Re: RDMA subsystem namespace related questions (was Re: Finding the namespace of a struct ib_device)

Ka-Cheong Poon <ka-cheong.poon@xxxxxxxxxx> · Thu, 8 Oct 2020 19:08:42 +0800

On 10/8/20 6:36 PM, Leon Romanovsky wrote:
On Thu, Oct 08, 2020 at 06:22:03PM +0800, Ka-Cheong Poon wrote:
On 10/7/20 7:16 PM, Leon Romanovsky wrote:
On Wed, Oct 07, 2020 at 04:38:45PM +0800, Ka-Cheong Poon wrote:
On 10/6/20 8:46 PM, Jason Gunthorpe wrote:
On Tue, Oct 06, 2020 at 05:36:32PM +0800, Ka-Cheong Poon wrote:

Kernel modules should not be doing networking unless commanded to by
userspace.

It is still not clear why this is an issue with RDMA
connection, but not with general kernel socket.  It is
not random networking.  There is a purpose.

It is a problem with sockets too, how do the socket users trigger
their socket usages? AFAIK all cases originate with userspace

A user starts a namespace.  The module is loaded for servicing
requests.  The module starts a listener.  The user deletes
the namespace.  This scenario will have everything cleaned up
properly if the listener is a kernel socket.  This is not the
case with RDMA.

Please point to reputable code in upstream doing this

It is not clear what "reputable" here really means.  If it just
means something in kernel, then nearly all, if not all, Internet
protocols code in kernel create a control kernel socket for every
network namespaces.  That socket is deleted in the per namespace
exit function.  If it explicitly means listening socket, AFS and
TIPC in kernel do that for every namespaces.  That socket is
deleted in the per namespace exit function.

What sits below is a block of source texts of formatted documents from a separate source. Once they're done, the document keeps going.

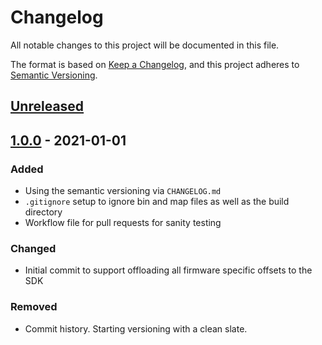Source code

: # Changelog

All notable changes to this project will be documented in this file.

The format is based on [Keep a Changelog](https://keepachangelog.com/en/1.0.0/),
and this project adheres to [Semantic Versioning](https://semver.org/spec/v2.0.0.html).

## [Unreleased]

##  [1.0.0] - 2021-01-01

### Added
- Using the semantic versioning via `CHANGELOG.md`
- `.gitignore` setup to ignore bin and map files as well as the build directory
- Workflow file for pull requests for sanity testing

### Changed
- Initial commit to support offloading all firmware specific offsets to the SDK

### Removed
- Commit history. Starting versioning with a clean slate.

[unreleased]: https://github.com/Scene-Collective/ps4-permanent-uart/compare/v1.0.0...HEAD
[1.0.0]: https://github.com/Scene-Collective/ps4-permanent-uart/releases/tag/v1.0.0
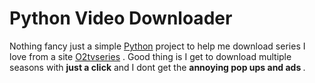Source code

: # Python Video Downloader

Nothing fancy just a simple <a href="https://www.python.org/">Python</a> project to help me download series I love from a site <a href="http://o2tvseries.com">O2tvseries</a> . Good thing is I get to download multiple seasons with <b>just a click</b> and I dont get the <b> annoying pop ups and ads </b> .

It is very common for a network protocol to have something like
this for protocol processing.  It is not clear why RDMA subsystem
behaves differently and forbids this common practice.  Could you
please elaborate the issues this practice has such that the RDMA
subsystem cannot support it?

Just curious, are we talking about theoretical thing here or do you
have concrete and upstream ULP code to present?

As I mentioned in a previous email, I have running code.
Otherwise, why would I go to such great length to find
out what is missing in the RDMA subsystem in supporting
kernel namespace usage.

So why don't you post this running code?

Will it change the listening RDMA endpoint started by the module from
"rogue" to normal?  This is the fundamental problem.  This is the reason
I ask why the RDMA subsystem behaves like this in the first place.  If
the reason is just that there is no existing user, it is fine.  Unexpectedly,
the reason turns out to be that no kernel module is allowed to create its own
RDMA endpoint without a corresponding user space file descriptor and/or some
form of user space interaction.  This is a very serious restriction on how
the RDMA subsystem can be used by any kernel module.  This has to be sorted
out first.

Note that namespace does not really play a role in this "rogue" reasoning.
The init_net is also a namespace.  The "rogue" reasoning means that no
kernel module should start a listening RDMA endpoint by itself with or
without any extra namespaces.  In fact, to conform to this reasoning, the
"right" thing to do would be to change the code already in upstream to get
rid of the listening RDMA endpoint in init_net!

--
K. Poon
ka-cheong.poon@xxxxxxxxxx